ルドベキア②
「もしかして、村が力を持つと、身分関係がずれるから…?」
私の言葉に、リオンは頷いた。
「そうだ。この国の政治に不満を持つものは決して少なくない。大抵は身分の低い者たちだ。…私たちのように。」
リオンは苦々しく言った。
「じゃあ、そう言った人たちが国に反乱を起こさないように、押さえつけてるってことね。」
リオンの代わりに返事をするように、白蛇が毛布から顔を覗かせた。
(どこの世界でも同じなんだな。
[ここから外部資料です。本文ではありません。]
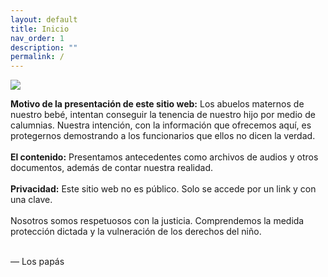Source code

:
 ```yaml
---
layout: default
title: Inicio
nav_order: 1
description: ""
permalink: /
---
```


<img src="/elianbebe/assets/images/inicio.png" />

<strong>Motivo de la presentación de este sitio web:</strong>
Los abuelos maternos de nuestro bebé, intentan conseguir la tenencia de nuestro hijo por medio de calumnias. Nuestra intención, con la información que ofrecemos aquí, es protegernos demostrando a los funcionarios que ellos no dicen la verdad.
<br><br>
<b>El contenido:</b>
Presentamos antecedentes como archivos de audios y otros documentos, además de contar nuestra realidad.
<br><br>
<b>Privacidad:</b> Este sitio web no es público. Solo se accede por un link y con una clave.
<br><br>
Nosotros somos respetuosos con la justicia. Comprendemos la medida protección dictada y la vulneración de los derechos del niño.
<br><br>




 — Los papás


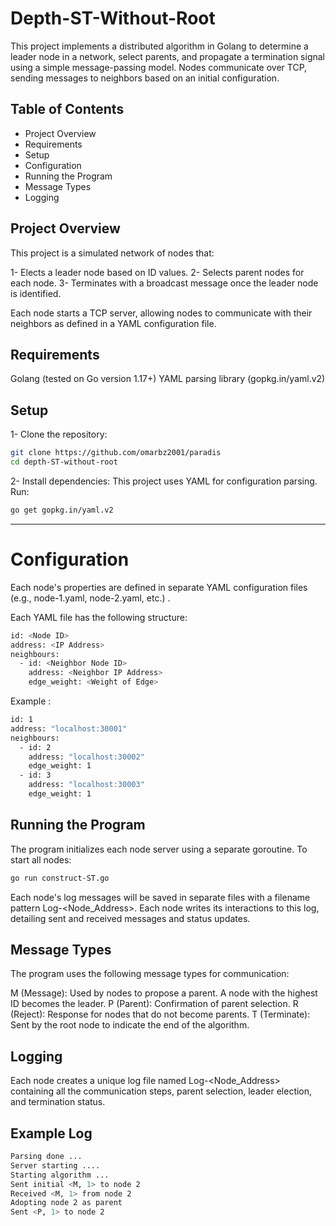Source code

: # Depth-ST-Without-Root
This project implements a distributed algorithm in Golang to determine a leader node in a network, select parents, and propagate a termination signal using a simple message-passing model. Nodes communicate over TCP, sending messages to neighbors based on an initial configuration.



## Table of Contents

- Project Overview
- Requirements
- Setup
- Configuration
- Running the Program
- Message Types
- Logging



## Project Overview

This project is a simulated network of nodes that:

1- Elects a leader node based on ID values.
2- Selects parent nodes for each node.
3- Terminates with a broadcast message once the leader node is identified.

Each node starts a TCP server, allowing nodes to communicate with their neighbors as defined in a YAML configuration file.

## Requirements

Golang (tested on Go version 1.17+)
YAML parsing library (gopkg.in/yaml.v2)

## Setup

1- Clone the repository:

```bash
git clone https://github.com/omarbz2001/paradis
cd depth-ST-without-root
```
2- Install dependencies: This project uses YAML for configuration parsing. Run:
```bash
go get gopkg.in/yaml.v2
```

***

# Configuration
Each node's properties are defined in separate YAML configuration files (e.g., node-1.yaml, node-2.yaml, etc.) .

Each YAML file has the following structure:
```bash
id: <Node ID>
address: <IP Address>
neighbours:
  - id: <Neighbor Node ID>
    address: <Neighbor IP Address>
    edge_weight: <Weight of Edge>
```
Example : 
```bash
id: 1
address: "localhost:30001"
neighbours:
  - id: 2
    address: "localhost:30002"
    edge_weight: 1
  - id: 3
    address: "localhost:30003"
    edge_weight: 1
```

## Running the Program
The program initializes each node server using a separate goroutine. To start all nodes:
```bash
go run construct-ST.go
```
Each node's log messages will be saved in separate files with a filename pattern Log-<Node_Address>. 
Each node writes its interactions to this log, detailing sent and received messages and status updates.

## Message Types
The program uses the following message types for communication:

M (Message): Used by nodes to propose a parent. A node with the highest ID becomes the leader.
P (Parent): Confirmation of parent selection.
R (Reject): Response for nodes that do not become parents.
T (Terminate): Sent by the root node to indicate the end of the algorithm.
## Logging
Each node creates a unique log file named Log-<Node_Address> containing all the communication steps, parent selection, leader election, and termination status.
## Example Log
```bash
Parsing done ...
Server starting ....
Starting algorithm ...
Sent initial <M, 1> to node 2
Received <M, 1> from node 2
Adopting node 2 as parent
Sent <P, 1> to node 2
```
)
私は少しがっかりした気持ちでパンをかじった。
干した魚はさっきより塩辛くて、なんだかのどが渇く。
(村の人たちは幸せそうに見えたけど、たくさん苦労してたんだ。)
「ねえ、私に何かできることはない?」
「どういうことだ?」
「川を引いてくるとか、井戸をたくさん作るとか。」
「それは無理だ。川一つ引くのにも国に申請しなくてはならない。許可などしてもら
えないだろう。勝手に作るのなどもってのほかだ。」
強い口調で否定され、私は少しひるんでしまった。
恐らく、リオンはとうの昔にこの考えに至っていたに違いない。
彼ほどの魔力があれば、それくらいのことは簡単にできるだろう。
(リオンはもっとずっと前にこれを諦めるしかなかったかもれないのに。ちょっと無神経だったかも…。)
「ごめん。でも私も、村の人たちに恩返しをしたいの。できることならなんでもね。」
たとえ、それが国に反抗することになっても。
「私もだ。」
リオンはそう言って頷いた。
(きっと、リオンも村が大好きなんだ。…それなら―。)
私は口を開いたが、のどまで出かかった言葉をすぐに胸の内にとどめた。
(きっとこれは、言わない方がいいんだ。)
白蛇がするりと顔を私に近づけ、まるで何かを促すかのように頭でそっと押した。
私は無意識にその頭を撫でた。
艶やかな鱗が手に心地よかった。
(もし失敗したら?)
私は白蛇に問いかけた。
(また、前みたいに敵対してしまうかもしれない。)
蛇はその大きく清い瞳で、優しく私を見つめ返した。
(大丈夫)
そう言っているようだった。
それを見た私は、決心してリオンと向き合った。
「リオン、あなたに話したいことがある。あなたは止めるかもしれないけれど―」
リオンは無表情で私の方を向いた。